Where it all started...

 

Darwin Lamm was an 18 year-old singer/songwriter living in Vancouver, Washington in 1960 when he heard Bonnie Guitar was appearing in town at the “Frontier Dinner Club.” Bonnie had several hit records on her own but was also credited with discovering the group The Fleetwoods.

Not yet of legal drinking age, Darwin nonetheless grabbed up a couple of songs he had written with The Fleetwoods in mind, and headed for the club where Bonnie was singing. The doorman, of course, stopped him at the door for I.D., but, by claiming he had some important papers for Bonnie, young Darwin was allowed to enter and sit back by her dressing room.

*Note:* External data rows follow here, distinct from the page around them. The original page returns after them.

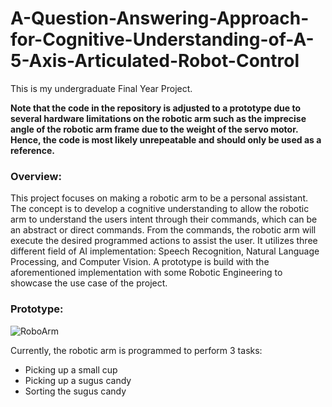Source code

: # A-Question-Answering-Approach-for-Cognitive-Understanding-of-A-5-Axis-Articulated-Robot-Control

This is my undergraduate Final Year Project.

**Note that the code in the repository is adjusted to a prototype due to several hardware limitations on the robotic arm such as the imprecise angle of the robotic arm frame due to the weight of the servo motor. Hence, the code is most likely unrepeatable and should only be used as a reference.**

### Overview:
This project focuses on making a robotic arm to be a personal assistant. The concept is to develop a cognitive understanding to allow the robotic arm to understand the users intent through their commands, which can be an abstract or direct commands. From the commands, the robotic arm will execute the desired programmed actions to assist the user. It utilizes three different field of AI implementation: Speech Recognition, Natural Language Processing, and Computer Vision. A prototype is build with the aforementioned implementation with some Robotic Engineering to showcase the use case of the project.

### Prototype:
![RoboArm](https://github.com/BradLoo51/A-Question-Answering-Approach-for-Cognitive-Understanding-of-A-5-Axis-Articulated-Robot-Control/assets/172585249/04cdede4-bc60-47fc-8b1c-ca6aec617ad4)

Currently, the robotic arm is programmed to perform 3 tasks:
- Picking up a small cup
- Picking up a sugus candy
- Sorting the sugus candy
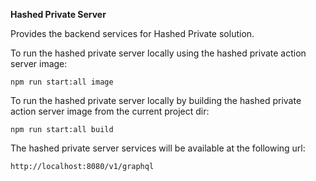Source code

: **Hashed Private Server**

Provides the backend services for Hashed Private solution.

To run the hashed private server locally using the hashed private action server image:

`npm run start:all image`

To run the hashed private server locally by building the hashed private action server image from the current project dir:

`npm run start:all build`

The hashed private server services will be available at the following url:

`http://localhost:8080/v1/graphql`

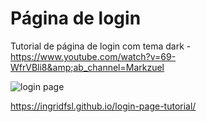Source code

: # Página de login
 Tutorial de página de login com tema dark - https://www.youtube.com/watch?v=69-WfrVBli8&amp;ab_channel=Markzuel

![login page](https://user-images.githubusercontent.com/100882928/203353958-5dc05f35-6ef6-448b-bee0-6fe19c40d672.JPG)


https://ingridfsl.github.io/login-page-tutorial/
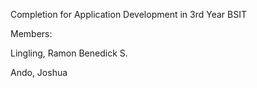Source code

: Completion for Application Development in 3rd Year BSIT

Members:

Lingling, Ramon Benedick S.

Ando, Joshua
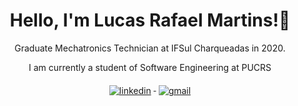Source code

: <h1 align="center">Hello, I'm Lucas Rafael Martins!👋</h1>

<p align="center">Graduate Mechatronics Technician at IFSul Charqueadas in 2020.</p> 
<p align="center">I am currently a student of Software Engineering at PUCRS</p>


<div align="center">
  <a href=https://www.linkedin.com/in/lucasrafaelmartins/>
    <img src="https://img.shields.io/badge/LinkedIn-0077B5?style=for-the-badge&logo=linkedin&logoColor=white" alt="linkedin" style="vertical-align:top; margin:6px 4px">
  </a>

  <a href="mailto:lucasmarthins1@gmail.com">
    <img src="https://img.shields.io/badge/Gmail-D14836?style=for-the-badge&logo=gmail&logoColor=white" alt="gmail" style="vertical-align:top; margin:6px 4px">
  </a>
  
</div>
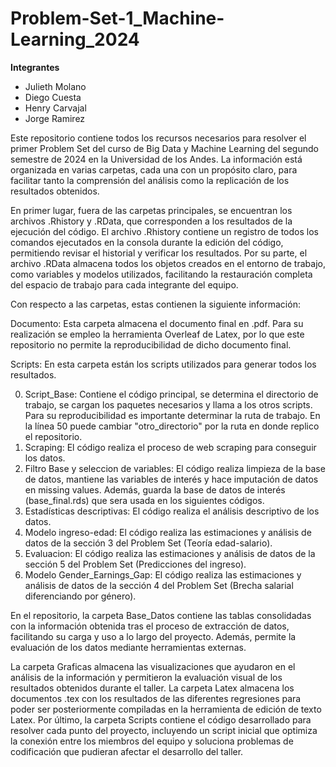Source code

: # Problem-Set-1_Machine-Learning_2024

**Integrantes**
* Julieth Molano
* Diego Cuesta
* Henry Carvajal
* Jorge Ramirez

Este repositorio contiene todos los recursos necesarios para resolver el primer Problem Set del curso de Big Data y Machine Learning del segundo semestre de 2024 en la Universidad de los Andes. La información está organizada en varias carpetas, cada una con un propósito claro, para facilitar tanto la comprensión del análisis como la replicación de los resultados obtenidos.

En primer lugar, fuera de las carpetas principales, se encuentran los archivos .Rhistory y .RData, que corresponden a los resultados de la ejecución del código. El archivo .Rhistory contiene un registro de todos los comandos ejecutados en la consola durante la edición del código, permitiendo revisar el historial y verificar los resultados. Por su parte, el archivo .RData almacena todos los objetos creados en el entorno de trabajo, como variables y modelos utilizados, facilitando la restauración completa del espacio de trabajo para cada integrante del equipo.

Con respecto a las carpetas, estas contienen la siguiente información:

Documento: Esta carpeta almacena el documento final en .pdf. Para su realización se empleo la herramienta Overleaf de Latex, por lo que este repositorio no permite la reproducibilidad de dicho documento final.

Scripts: En esta carpeta están los scripts utilizados para generar todos los resultados.

0. Script_Base: Contiene el código principal, se determina el directorio de trabajo, se cargan los paquetes necesarios y llama a los otros scripts. Para su reproducibilidad es importante determinar la ruta de trabajo. En la línea 50 puede cambiar "otro_directorio" por la ruta en donde replico el repositorio.
1. Scraping: El código realiza el proceso de web scraping para conseguir los datos.
2. Filtro Base y seleccion de variables: El código realiza  limpieza de la base de datos, mantiene las variables de interés y hace imputación de datos en missing values. Además, guarda la base de datos de interés (base_final.rds) que sera usada en los siguientes códigos.
3. Estadísticas descriptivas: El código  realiza el análisis descriptivo de los datos.
4. Modelo ingreso-edad: El código realiza las estimaciones y análisis de datos de la sección 3 del Problem Set (Teoría edad-salario).
5. Evaluacion: El código realiza las estimaciones y análisis de datos de la sección 5 del Problem Set (Predicciones del ingreso).
6. Modelo Gender_Earnings_Gap: El código realiza las estimaciones y análisis de datos de la sección 4 del Problem Set (Brecha salarial diferenciando por género).


En el repositorio, la carpeta Base_Datos contiene las tablas consolidadas con la información obtenida tras el proceso de extracción de datos, facilitando su carga y uso a lo largo del proyecto. Además, permite la evaluación de los datos mediante herramientas externas.

La carpeta Graficas almacena las visualizaciones que ayudaron en el análisis de la información y permitieron la evaluación visual de los resultados obtenidos durante el taller.
La carpeta Latex almacena los documentos .tex con los resultados de las diferentes regresiones para poder ser posteriormente compiladas en la herramienta de edición de texto Latex. 
Por último, la carpeta Scripts contiene el código desarrollado para resolver cada punto del proyecto, incluyendo un script inicial que optimiza la conexión entre los miembros del equipo y soluciona problemas de codificación que pudieran afectar el desarrollo del taller.
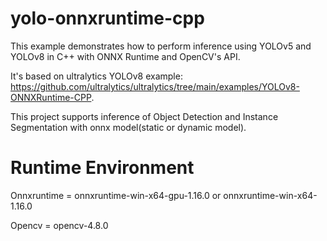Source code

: # yolo-onnxruntime-cpp
This example demonstrates how to perform inference using YOLOv5 and YOLOv8 in C++ with ONNX Runtime and OpenCV's API.

It's based on ultralytics YOLOv8 example: https://github.com/ultralytics/ultralytics/tree/main/examples/YOLOv8-ONNXRuntime-CPP.

This project supports inference of Object Detection and Instance Segmentation with onnx model(static or dynamic model).
# Runtime Environment
Onnxruntime = onnxruntime-win-x64-gpu-1.16.0 or onnxruntime-win-x64-1.16.0

Opencv = opencv-4.8.0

After Bonnie finished her set, Darwin met her outside her dressing room, where he actually sang his compositions in a live audition. Little did Lamm know, but Bonnie was looking for another Fleetwoods-like group. When she learned Darwin was working with Bobbi Brown and Janet Peters, two female singers known as The Cupids, Miss Guitar believed she had just found her next Fleetwoods trio.

At this time, Bonnie and Darwin met with Seattle music distributor Jerry Dennon who was anxious to start his own label. All that was missing was a singer and some songs, both of which were supplied when he signed Darwin & The Cupids. Their “How Long” – produced by Bonnie Guitar – became the first-ever Jerden single (Jerden 1) in 1960.
Within weeks “How Long” was the Northwest’s hottest hit, reaching the top of the charts. Darwin & The Cupids were in constant demand, playing rapid-fire dates for 10,000 plus crowds, such as the 1960 “Show of Stars.” “How Long” was included on the album Original Great Northwest Hits Volume I.

On the heels of “How Long” came Darwin & The Cupids’ equally popular follow-up: “Goodnite My Love” (Jerden 9).

After the two Jerden hits, Lamm moved to Los Angeles and from 1963 to 1965 recorded for Dore Records as “Darwin.” He also produced records by other artists for L.A.-based labels like Liberty, Dot and Dore Records.

Singing was an exciting chapter in Darwin’s career, and along the way it shaped his life for a great journey in the entertainment business.

Why this CD? "Recently, my friend, Randy, (who, by the way, helped put these recordings together), brought to my attention that several of the above records were being sold on eBay for as high as $45 for one record. Well, I sure don’t want my friends paying $45 for a single record of mine, so I decided to put them together on this CD. I hope you enjoyed my musical journey."